▸ **Aim of the exercise**
The required output is the line that contains "### Issues & Pull Requests" through the last line of the data, retyped verbatim and with nothing added.

##### Data section

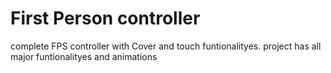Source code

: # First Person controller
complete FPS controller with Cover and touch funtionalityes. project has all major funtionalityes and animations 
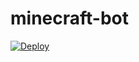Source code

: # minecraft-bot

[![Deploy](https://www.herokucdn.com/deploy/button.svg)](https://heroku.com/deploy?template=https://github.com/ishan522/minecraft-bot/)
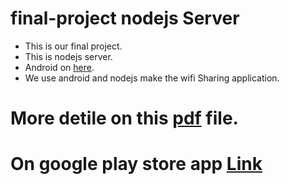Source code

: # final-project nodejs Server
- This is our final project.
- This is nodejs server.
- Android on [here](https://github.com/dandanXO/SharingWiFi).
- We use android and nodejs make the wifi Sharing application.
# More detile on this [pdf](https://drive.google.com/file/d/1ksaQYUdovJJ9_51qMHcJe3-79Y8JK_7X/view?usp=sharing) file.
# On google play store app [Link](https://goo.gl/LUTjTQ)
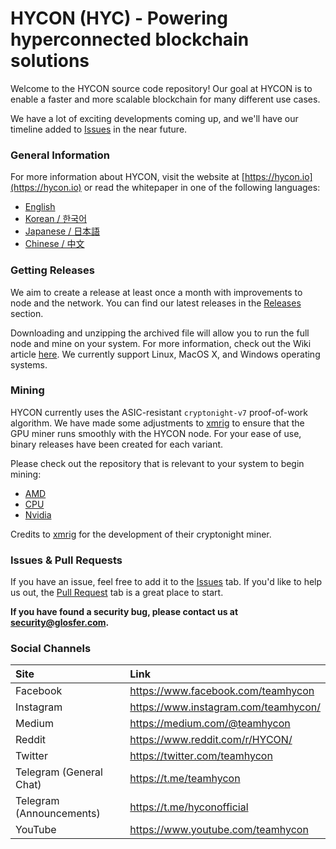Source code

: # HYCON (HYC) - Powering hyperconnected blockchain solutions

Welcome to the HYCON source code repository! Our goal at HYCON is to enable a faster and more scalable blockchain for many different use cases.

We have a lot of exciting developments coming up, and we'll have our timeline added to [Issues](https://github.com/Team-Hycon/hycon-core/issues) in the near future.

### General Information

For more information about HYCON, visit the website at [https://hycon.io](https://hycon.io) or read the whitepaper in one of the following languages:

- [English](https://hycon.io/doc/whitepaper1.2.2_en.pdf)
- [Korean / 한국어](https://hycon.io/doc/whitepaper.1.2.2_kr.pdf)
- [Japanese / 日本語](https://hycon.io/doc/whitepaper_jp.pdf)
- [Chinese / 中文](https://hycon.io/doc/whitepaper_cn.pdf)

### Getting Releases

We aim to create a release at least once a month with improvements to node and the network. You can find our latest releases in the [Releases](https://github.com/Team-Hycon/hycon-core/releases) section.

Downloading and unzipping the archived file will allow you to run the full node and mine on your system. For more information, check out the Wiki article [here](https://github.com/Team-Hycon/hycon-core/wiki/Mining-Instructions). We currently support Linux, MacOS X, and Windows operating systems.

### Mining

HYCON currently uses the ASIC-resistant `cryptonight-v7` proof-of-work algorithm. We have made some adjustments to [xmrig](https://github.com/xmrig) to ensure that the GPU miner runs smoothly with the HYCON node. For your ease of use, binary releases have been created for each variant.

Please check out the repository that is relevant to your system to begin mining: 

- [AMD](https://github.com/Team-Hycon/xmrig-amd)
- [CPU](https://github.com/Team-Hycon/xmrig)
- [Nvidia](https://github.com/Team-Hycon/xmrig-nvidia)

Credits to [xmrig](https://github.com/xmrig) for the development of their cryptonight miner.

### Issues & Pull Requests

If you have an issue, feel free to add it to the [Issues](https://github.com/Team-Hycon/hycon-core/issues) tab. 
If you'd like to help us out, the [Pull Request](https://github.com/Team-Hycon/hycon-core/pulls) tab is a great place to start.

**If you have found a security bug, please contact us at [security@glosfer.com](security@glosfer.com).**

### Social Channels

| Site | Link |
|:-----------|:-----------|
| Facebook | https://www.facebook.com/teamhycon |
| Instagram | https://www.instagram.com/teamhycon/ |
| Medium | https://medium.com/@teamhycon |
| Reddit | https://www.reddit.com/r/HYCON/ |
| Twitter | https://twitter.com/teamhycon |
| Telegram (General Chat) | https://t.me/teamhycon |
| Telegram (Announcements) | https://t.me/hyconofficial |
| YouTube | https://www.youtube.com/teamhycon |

##########

▸ **Task result**
### Issues & Pull Requests

If you have an issue, feel free to add it to the [Issues](https://github.com/Team-Hycon/hycon-core/issues) tab. 
If you'd like to help us out, the [Pull Request](https://github.com/Team-Hycon/hycon-core/pulls) tab is a great place to start.

**If you have found a security bug, please contact us at [security@glosfer.com](security@glosfer.com).**

### Social Channels

| Site | Link |
|:-----------|:-----------|
| Facebook | https://www.facebook.com/teamhycon |
| Instagram | https://www.instagram.com/teamhycon/ |
| Medium | https://medium.com/@teamhycon |
| Reddit | https://www.reddit.com/r/HYCON/ |
| Twitter | https://twitter.com/teamhycon |
| Telegram (General Chat) | https://t.me/teamhycon |
| Telegram (Announcements) | https://t.me/hyconofficial |
| YouTube | https://www.youtube.com/teamhycon |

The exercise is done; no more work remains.